Henri Matisse (1869 Le Cateau-Cambrésis - 1954 Nice)
1903 - 1904
Plume et encre de Chine sur papier, marouflé sur carton ; signé « Henri Matisse » en bas à gauche ; 26,5 x 13 cm
Provenance :
Berlin, collection Curt Glaser ; Berlin, vente Max Perl, 18-19 Mai 1933 ; New York, Buchholz Gallery (Curt Valentin) ; New York, collection Walter P. Chrysler Jr. ; New York, Parke-Bernet Galleries, 11 avril 1949 ; New York, Christie's, 16 mai 2017.
Matisse fut aussi sculpteur, continûment de 1900 à 1914, par intermittence ensuite, et ce dessin est typique de ce qu’est un dessin de sculpteur. La forme y émerge du travail hachuré, répété, des ombres sur le papier.

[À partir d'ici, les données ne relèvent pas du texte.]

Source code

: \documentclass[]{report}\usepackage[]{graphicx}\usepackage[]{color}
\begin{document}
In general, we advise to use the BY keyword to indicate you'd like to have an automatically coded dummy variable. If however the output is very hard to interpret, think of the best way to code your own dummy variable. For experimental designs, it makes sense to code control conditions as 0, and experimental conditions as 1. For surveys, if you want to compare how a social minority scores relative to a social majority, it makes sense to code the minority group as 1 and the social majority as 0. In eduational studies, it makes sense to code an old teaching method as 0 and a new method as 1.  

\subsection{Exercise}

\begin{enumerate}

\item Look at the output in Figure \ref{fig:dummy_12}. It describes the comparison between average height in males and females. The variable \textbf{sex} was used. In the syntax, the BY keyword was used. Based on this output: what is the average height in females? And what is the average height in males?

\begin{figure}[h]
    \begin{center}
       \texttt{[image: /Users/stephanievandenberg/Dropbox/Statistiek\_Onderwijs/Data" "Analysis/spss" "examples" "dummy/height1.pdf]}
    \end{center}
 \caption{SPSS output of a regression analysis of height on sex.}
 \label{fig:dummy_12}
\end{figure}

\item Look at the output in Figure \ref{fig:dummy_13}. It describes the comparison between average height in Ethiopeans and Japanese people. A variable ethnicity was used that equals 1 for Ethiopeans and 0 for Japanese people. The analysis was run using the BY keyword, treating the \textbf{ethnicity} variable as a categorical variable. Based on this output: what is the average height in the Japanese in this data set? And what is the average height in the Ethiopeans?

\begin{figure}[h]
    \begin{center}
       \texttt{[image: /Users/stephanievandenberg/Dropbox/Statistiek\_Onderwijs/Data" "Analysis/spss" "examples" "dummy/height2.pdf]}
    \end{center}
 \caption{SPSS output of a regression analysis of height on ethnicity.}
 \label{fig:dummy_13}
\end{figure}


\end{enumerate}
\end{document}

Dans cette période, la sculpture de Matisse est inséparable de sa peinture et placée sous le double signe de Cézanne et de Rodin. Fin 1899, il avait acheté à Vollard les Trois baigneuses du premier (Paris, Petit Palais) et un Buste d’Henri Rochefort, en plâtre, du second.

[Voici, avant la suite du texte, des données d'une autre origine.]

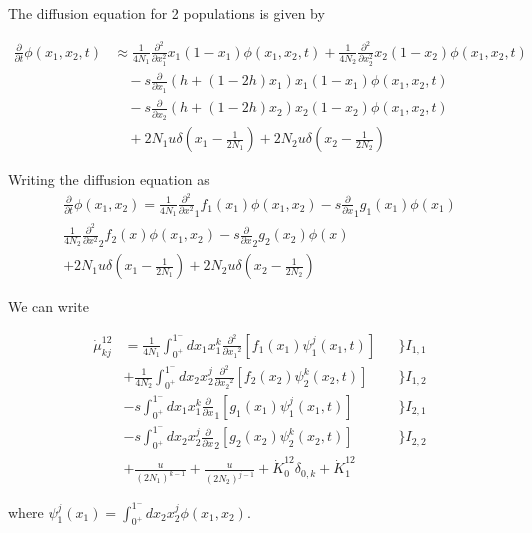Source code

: \documentclass[a4paper, 12pt]{article}
\newcommand{\del}[1]{\ensuremath{\frac{\partial}{\partial #1}}}
\newcommand{\dell}[1]{\ensuremath{\frac{\partial^2}{\partial {#1}^2}}}
\begin{document}
The diffusion equation for 2 populations is given by 

\begin{align}
\label{eq:difeq_2p}
\frac{\partial}{\partial t} \phi(x_1, x_2, t) & \approx 
\frac{1}{4N_1}\frac{\partial^2}{\partial x_1^2} 
x_1 (1 - x_1) \phi(x_1, x_2,t) 
+ \frac{1}{4N_2}\frac{\partial^2}{\partial x_2^2} 
x_2 (1 - x_2) \phi(x_1, x_2,t) \\ \nonumber
& \quad -s\frac{\partial}{\partial x_1} 
(h + (1 - 2 h)x_1)
x_1 (1 - x_1) \phi(x_1,x_2,t) \\ \nonumber
& \quad -s\frac{\partial}{\partial x_2} 
(h + (1 - 2 h)x_2)
x_2 (1 - x_2) \phi(x_1,x_2,t) \\ \nonumber
& \quad + 2 N_1 u \delta(x_1 - \frac{1}{2N_1})
+ 2 N_2 u \delta(x_2 - \frac{1}{2N_2})
\end{align}

Writing the diffusion equation as 
\begin{align}
  \del t \phi (x_1,x_2) =  
  \frac{1}{4N_1} \dell x_1 f_1(x_1)\phi(x_1, x_2) - s \del x_1 g_1(x_1)\phi(x_1) 
  \nonumber \\
  \frac{1}{4N_2} \dell x_2 f_2(x)\phi(x_1, x_2) - s \del x_2 g_2(x_2)\phi(x) 
  \nonumber \\
  + 2N_1u\delta(x_1  - \frac{1}{2N_1})
  + 2N_2u\delta(x_2  - \frac{1}{2N_2})
\end{align}

We can write 

\begin{align}
  \dot \mu_{kj}^{12}
  &= \frac{1}{4N_1}\int_{0^+}^{1^-}dx_1 x_1^k \dell {x_1} [f_1(x_1)\psi_1^j(x_1,t)] 
  & & \bigg\} I_{1,1}
  \nonumber \\
  \quad&+ \frac{1}{4N_2}\int_{0^+}^{1^-}dx_2 x_2^j \dell {x_2} [f_2(x_2)\psi_2^k(x_2,t)] 
  & & \bigg\} I_{1,2}
  \nonumber \\
  \quad &- s\int_{0^+}^{1^-}dx_1 x_1^k \del x_1 [g_1(x_1)\psi_1^j(x_1,t)] 
  & & \bigg\} I_{2,1}
  \nonumber \\
  \quad &- s\int_{0^+}^{1^-}dx_2 x_2^j \del x_2 [g_2(x_2)\psi_2^k(x_2,t)] 
  & & \bigg\} I_{2,2}
  \nonumber \\
  \quad &+\frac{u}{(2N_1)^{k -1}} +\frac{u}{(2N_2)^{j -1}}
  + \dot K_0^{12} \delta_{0,k} + \dot K_1^{12} 
  \label{eq:dmk3}
\end{align}

where $\psi_1^j(x_1) = \int_{0^+}^{1^-}dx_2 x_2^j \phi(x_1,x_2)$.
\end{document}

Le modèle, de ceux qui travaillaient à l’éphémère Institut Rodin que fréquenta Matisse en 1900 et dans les ateliers de Montparnasse, est ici représenté dans une attitude de contrapposto. Iconographiquement, c’est de Madeleine II, un bronze de 1903 (qui faisait suite à une Madeleine I de 1901), qu’elle est le plus proche. Elle reproduit à l’identique, vue de dos et non plus de face, l’Académie bleue de 1899-1900 (Londres, Tate Gallery). Une influence plus souterraine est perceptible. Le trait incisif renvoie évidemment à la gravure, à laquelle Matisse s’essaie pour la première fois en 1900-1903, dans un autoportrait où il reprend l’attitude de Rembrandt dans un autoportrait gravé de 1648. Rembrandt s’était aussi représenté dessinant un modèle, de dos, la tête tournée vers la gauche, dans une gravure de 1639.

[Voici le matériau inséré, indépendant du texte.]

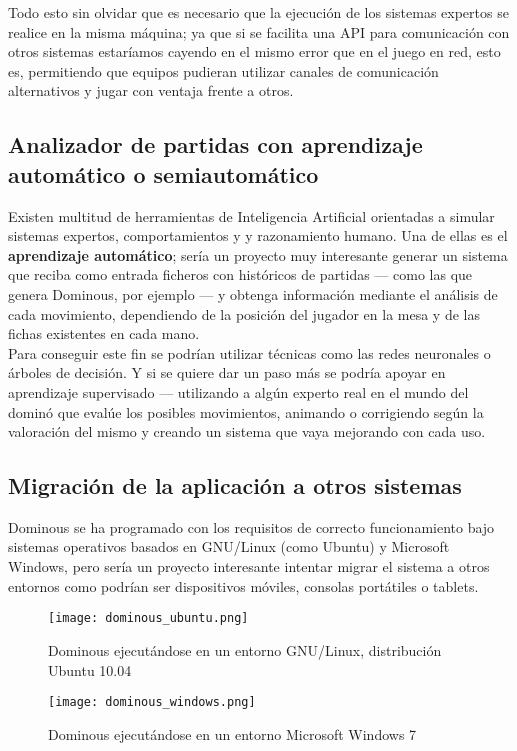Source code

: Todo esto sin olvidar que es necesario que la ejecución de los sistemas expertos se realice en la misma máquina; ya que
si se facilita una API para comunicación con otros sistemas estaríamos cayendo en el mismo error que en el juego en red, 
esto es, permitiendo que equipos pudieran utilizar canales de comunicación alternativos y jugar con ventaja frente a otros.

\subsection{Analizador de partidas con aprendizaje automático o semiautomático}

Existen multitud de herramientas de Inteligencia Artificial orientadas a simular sistemas expertos, comportamientos y 
y razonamiento humano. Una de ellas es el \textbf{aprendizaje automático}; sería un proyecto muy interesante generar un sistema
que reciba como entrada ficheros con históricos de partidas --- como las que genera Dominous, por ejemplo --- y obtenga
información mediante el análisis de cada movimiento, dependiendo de la posición del jugador en la mesa y de las fichas
existentes en cada mano. \\

Para conseguir este fin se podrían utilizar técnicas como las redes neuronales o árboles de decisión. Y si se quiere
dar un paso más se podría apoyar en aprendizaje supervisado --- utilizando a algún experto real en el mundo del dominó
que evalúe los posibles movimientos, animando o corrigiendo según la valoración del mismo y creando un sistema que
vaya mejorando con cada uso.

\subsection{Migración de la aplicación a otros sistemas}

Dominous se ha programado con los requisitos de correcto funcionamiento bajo sistemas operativos basados en GNU/Linux (como
Ubuntu) y Microsoft Windows, pero sería un proyecto interesante intentar migrar el sistema a otros entornos como podrían ser
dispositivos móviles, consolas portátiles o tablets. \\

\begin{figure}[h]
  \begin{center}
    \texttt{[image: dominous\_ubuntu.png]}
  \end{center}
  \caption{Dominous ejecutándose en un entorno GNU/Linux, distribución Ubuntu 10.04}
  \label{dominous_ubuntu}
\end{figure}


\begin{figure}[h]
  \begin{center}
    \texttt{[image: dominous\_windows.png]}
  \end{center}
  \caption{Dominous ejecutándose en un entorno Microsoft Windows 7}
  \label{dominous_windows}
\end{figure}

Esthétiquement, la réussite du dessin tient à la vitalité du trait, qui est la vitalité de l’artiste même, qu’on sent désireux, pressé, de modeler la figure, de lui imprimer le mouvement de rotation qui est celui tout à la fois du plateau tournant où posaient parfois les modèles, du relief cylindrique La Danse, de 1907 (Nice, Musée Matisse), et finalement de la célébrissime Danse de 1909 (Saint-Pétersbourg, Ermitage). Bref, de lui insuffler la vie : le mythe de Pygmalion.
Ce n’est donc pas un hasard si ce dessin, comme la première version de La Danse (New York, MoMA), a figuré dans la collection de l’industriel et grand collectionneur américain Walter Chrysler Jr. Il avait également appartenu à Curt Glaser, historien d’art allemand, défenseur de Munch et des expressionnistes, notamment de Beckmann, et ami personnel de Matisse.